Source material ▸

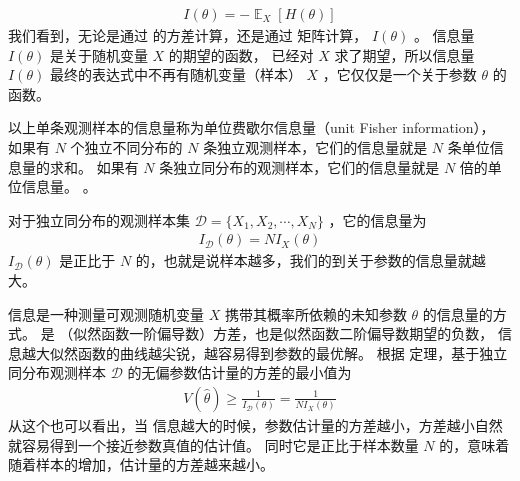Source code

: \documentclass[letterpaper,10pt,english]{sphinxmanual}
\begin{document}
\begin{equation}\label{equation:推断与检验/content:eq_34_41}
\begin{split}I(\theta) = - \mathop{\mathbb{E}}_{X}[H(\theta)]\end{split}
\end{equation}
我们看到，无论是通过  的方差计算，还是通过  矩阵计算，
\(I(\theta)\) 。
信息量 \(I(\theta)\) 是关于随机变量 \(X\) 的期望的函数，
已经对 \(X\) 求了期望，所以信息量 \(I(\theta)\) 最终的表达式中不再有随机变量（样本） \(X\)
，它仅仅是一个关于参数 \(\theta\) 的函数。

以上单条观测样本的信息量称为单位费歇尔信息量（unit Fisher information），
如果有 \(N\) 个独立不同分布的 \(N\) 条独立观测样本，它们的信息量就是 \(N\) 条单位信息量的求和。
如果有 \(N\) 条独立同分布的观测样本，它们的信息量就是 \(N\) 倍的单位信息量。
。

对于独立同分布的观测样本集 \(\mathcal{D}=\{X_1,X_2,\cdots,X_N\}\)
，它的信息量为
\begin{equation}\label{equation:推断与检验/content:推断与检验/content:61}
\begin{split}I_{\mathcal{D}}(\theta) = N I_{X}(\theta)\end{split}
\end{equation}
\(I_{\mathcal{D}}(\theta)\) 是正比于 \(N\) 的，也就是说样本越多，我们的到关于参数的信息量就越大。

 信息是一种测量可观测随机变量 \(X\) 携带其概率所依赖的未知参数 \(\theta\) 的信息量的方式。
 是  （似然函数一阶偏导数）方差，也是似然函数二阶偏导数期望的负数，
 信息越大似然函数的曲线越尖锐，越容易得到参数的最优解。
根据  定理，基于独立同分布观测样本 \(\mathcal{D}\) 的无偏参数估计量的方差的最小值为
\begin{equation}\label{equation:推断与检验/content:推断与检验/content:62}
\begin{split}V(\hat{\theta}) \geq \frac{1}{  I_{\mathcal{D}} (\theta)} = \frac{1}{ N I_{X} (\theta)}\end{split}
\end{equation}
从这个也可以看出，当  信息越大的时候，参数估计量的方差越小，方差越小自然就容易得到一个接近参数真值的估计值。
同时它是正比于样本数量 \(N\) 的，意味着随着样本的增加，估计量的方差越来越小。
\end{document}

Exercise prompt ▸ Output every entry exactly, leaving out pictures.

Task result ▸
Source code

: \documentclass[letterpaper,10pt,english]{sphinxmanual}
\begin{document}
\begin{equation}\label{equation:推断与检验/content:eq_34_41}
\begin{split}I(\theta) = - \mathop{\mathbb{E}}_{X}[H(\theta)]\end{split}
\end{equation}
我们看到，无论是通过  的方差计算，还是通过  矩阵计算，
\(I(\theta)\) 。
信息量 \(I(\theta)\) 是关于随机变量 \(X\) 的期望的函数，
已经对 \(X\) 求了期望，所以信息量 \(I(\theta)\) 最终的表达式中不再有随机变量（样本） \(X\)
，它仅仅是一个关于参数 \(\theta\) 的函数。

以上单条观测样本的信息量称为单位费歇尔信息量（unit Fisher information），
如果有 \(N\) 个独立不同分布的 \(N\) 条独立观测样本，它们的信息量就是 \(N\) 条单位信息量的求和。
如果有 \(N\) 条独立同分布的观测样本，它们的信息量就是 \(N\) 倍的单位信息量。
。

对于独立同分布的观测样本集 \(\mathcal{D}=\{X_1,X_2,\cdots,X_N\}\)
，它的信息量为
\begin{equation}\label{equation:推断与检验/content:推断与检验/content:61}
\begin{split}I_{\mathcal{D}}(\theta) = N I_{X}(\theta)\end{split}
\end{equation}
\(I_{\mathcal{D}}(\theta)\) 是正比于 \(N\) 的，也就是说样本越多，我们的到关于参数的信息量就越大。

 信息是一种测量可观测随机变量 \(X\) 携带其概率所依赖的未知参数 \(\theta\) 的信息量的方式。
 是  （似然函数一阶偏导数）方差，也是似然函数二阶偏导数期望的负数，
 信息越大似然函数的曲线越尖锐，越容易得到参数的最优解。
根据  定理，基于独立同分布观测样本 \(\mathcal{D}\) 的无偏参数估计量的方差的最小值为
\begin{equation}\label{equation:推断与检验/content:推断与检验/content:62}
\begin{split}V(\hat{\theta}) \geq \frac{1}{  I_{\mathcal{D}} (\theta)} = \frac{1}{ N I_{X} (\theta)}\end{split}
\end{equation}
从这个也可以看出，当  信息越大的时候，参数估计量的方差越小，方差越小自然就容易得到一个接近参数真值的估计值。
同时它是正比于样本数量 \(N\) 的，意味着随着样本的增加，估计量的方差越来越小。
\end{document}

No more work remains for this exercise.